These observations have a sensitivity for 1.0 Gyr down to ≈0.5 M at large radii, roughly at the K- to M-type transition. More significantly, we place constraints on companions of masses ≈1.3 M at 0farcs15 along the long baseline of the LBT. Constraints are similar along the short baseline, with a slightly better performance on the long baseline at most angles ≲0farcs25.

Future users of the LBT Fizeau mode should take into account the strong trade-off in sensitivity between the two radial regimes: signal-to-noise ratio at radii ∼ λ/D will be maximized with hard saturation of the Airy core, but the innermost Fizeau fringes at radii ∼ λ/BEE will be preserved with shorter integration times.

In either regime, the most obvious mechanical need is for the ability to close the phase loop with minimal interruptions or downtime, and thereby maximize the number of usable readouts. This would also allow integration times longer than the atmospheric coherence timescale. It is therefore important to take these observations in good and stable seeing.
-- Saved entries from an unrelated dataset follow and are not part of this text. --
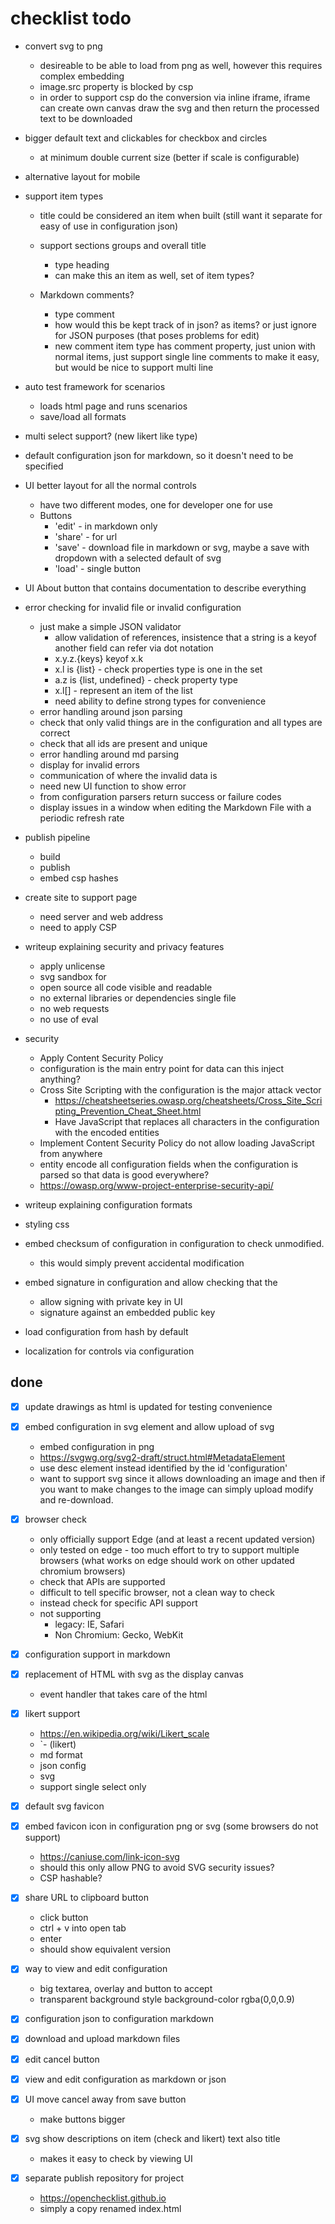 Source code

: # checklist todo

- convert svg to png
    - desireable to be able to load from png as well, however this requires complex embedding
    - image.src property is blocked by csp
    - in order to support csp do the conversion via inline iframe, iframe can create own canvas draw the svg and then return the processed text to be downloaded


- bigger default text and clickables for checkbox and circles
    - at minimum double current size (better if scale is configurable)

- alternative layout for mobile

- support item types
    - title could be considered an item when built (still want it separate for easy of use in configuration json)

    - support sections groups and overall title
        - type heading
        - can make this an item as well, set of item types?

    - Markdown comments?
        - type comment
        - how would this be kept track of in json? as items? or just ignore for JSON purposes (that poses problems for edit)
        - new comment item type has comment property, just union with normal items, just support single line comments to make it easy, but would be nice to support multi line

- auto test framework for scenarios
    - loads html page and runs scenarios
    - save/load all formats

- multi select support? (new likert like type)


- default configuration json for markdown, so it doesn't need to be specified

- UI better layout for all the normal controls
    - have two different modes, one for developer one for use
    - Buttons
        - 'edit' - in markdown only
        - 'share' - for url
        - 'save' - download file in markdown or svg, maybe a save with dropdown with a selected default of svg
        - 'load' - single button


- UI About button that contains documentation to describe everything

- error checking for invalid file or invalid configuration
    - just make a simple JSON validator
        - allow validation of references, insistence that a string is a keyof another field can refer via dot notation
        - x.y.z.{keys} keyof x.k
        - x.l is {list} - check properties type is one in the set
        - a.z is {list, undefined} - check property type
        - x.l[] - represent an item of the list
        - need ability to define strong types for convenience
    - error handling around json parsing
    - check that only valid things are in the configuration and all types are correct
    - check that all ids are present and unique
    - error handling around md parsing
    - display for invalid errors
    - communication of where the invalid data is
    - need new UI function to show error
    - from configuration parsers return success or failure codes
    - display issues in a window when editing the Markdown File with a periodic refresh rate



- publish pipeline
    - build
    - publish
    - embed csp hashes
- create site to support page
    - need server and web address
    - need to apply CSP

- writeup explaining security and privacy features
    - apply unlicense
    - svg sandbox for
    - open source all code visible and readable
    - no external libraries or dependencies single file
    - no web requests
    - no use of eval
- security
    - Apply Content Security Policy
    - configuration is the main entry point for data can this inject anything?
    - Cross Site Scripting with the configuration is the major attack vector
        - https://cheatsheetseries.owasp.org/cheatsheets/Cross_Site_Scripting_Prevention_Cheat_Sheet.html
        - Have JavaScript that replaces all characters in the configuration with the encoded entities
    - Implement Content Security Policy do not allow loading JavaScript from anywhere
    - entity encode all configuration fields when the configuration is parsed so that data is good everywhere?
    - https://owasp.org/www-project-enterprise-security-api/
- writeup explaining configuration formats
- styling css
- embed checksum of configuration in configuration to check unmodified.
    - this would simply prevent accidental modification
- embed signature in configuration and allow checking that the
    - allow signing with private key in UI
    - signature against an embedded public key
- load configuration from hash by default

- localization for controls via configuration

## done

- [x] update drawings as html is updated for testing convenience

- [x] embed configuration in svg element and allow upload of svg
    - embed configuration in png
    - https://svgwg.org/svg2-draft/struct.html#MetadataElement
    - use desc element instead identified by the id 'configuration'
    - want to support svg since it allows downloading an image and then if you want to make changes to the image can simply upload modify and re-download.

- [x] browser check
    - only officially support Edge (and at least a recent updated version)
    - only tested on edge - too much effort to try to support multiple browsers (what works on edge should work on other updated chromium browsers)
    - check that APIs are supported
    - difficult to tell specific browser, not a clean way to check
    - instead check for specific API support
    - not supporting
        - legacy: IE, Safari
        - Non Chromium: Gecko, WebKit

- [x] configuration support in markdown

- [x] replacement of HTML with svg as the display canvas
    - event handler that takes care of the html

- [x] likert support
    - https://en.wikipedia.org/wiki/Likert_scale
    - `- (likert)
    - md format
    - json config
    - svg
    - support single select only

- [x] default svg favicon

- [x] embed favicon icon in configuration png or svg (some browsers do not support)
    - https://caniuse.com/link-icon-svg
    - should this only allow PNG to avoid SVG security issues?
    - CSP hashable?

- [x] share URL to clipboard button
    - click button
    - ctrl + v into open tab
    - enter
    - should show equivalent version

- [x] way to view and edit configuration
    - big textarea, overlay and button to accept
    - transparent background style background-color rgba(0,0,0.9)

- [x] configuration json to configuration markdown

- [x] download and upload markdown files

- [x] edit cancel button

- [x] view and edit configuration as markdown or json

- [x] UI move cancel away from save button
    - make buttons bigger

- [x] svg show descriptions on item (check and likert) text also title
    - makes it easy to check by viewing UI

- [x] separate publish repository for project
    - https://openchecklist.github.io
    - simply a copy renamed index.html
When the PSF stability is good enough and a more exacting selection can be made of the data, further improvement may be sought by using the merit criteria of Patru et al. (2017b). When the sensitivity becomes competitive with pre-existing filled-aperture data sets, data reductions with fake planet PSFs dispersed in more locations around the host star will also allow testing of the contrast gain maps of Patru et al. (2017a).

We acknowledge Jordan Stone's assistance during the LBTI observations that went into this work. We also thank the dedicated LBT support personnel for all their assistance to make an operation like the LBT possible, and to Steve Ertel, Tomas Stolker, Kevin Wagner, and George Rieke for insightful discussions. The LBTI itself is funded by the National Aeronautics and Space Administration as part of its Exoplanet Exploration Program, and LMIRCam was funded by NSF grant 0705296.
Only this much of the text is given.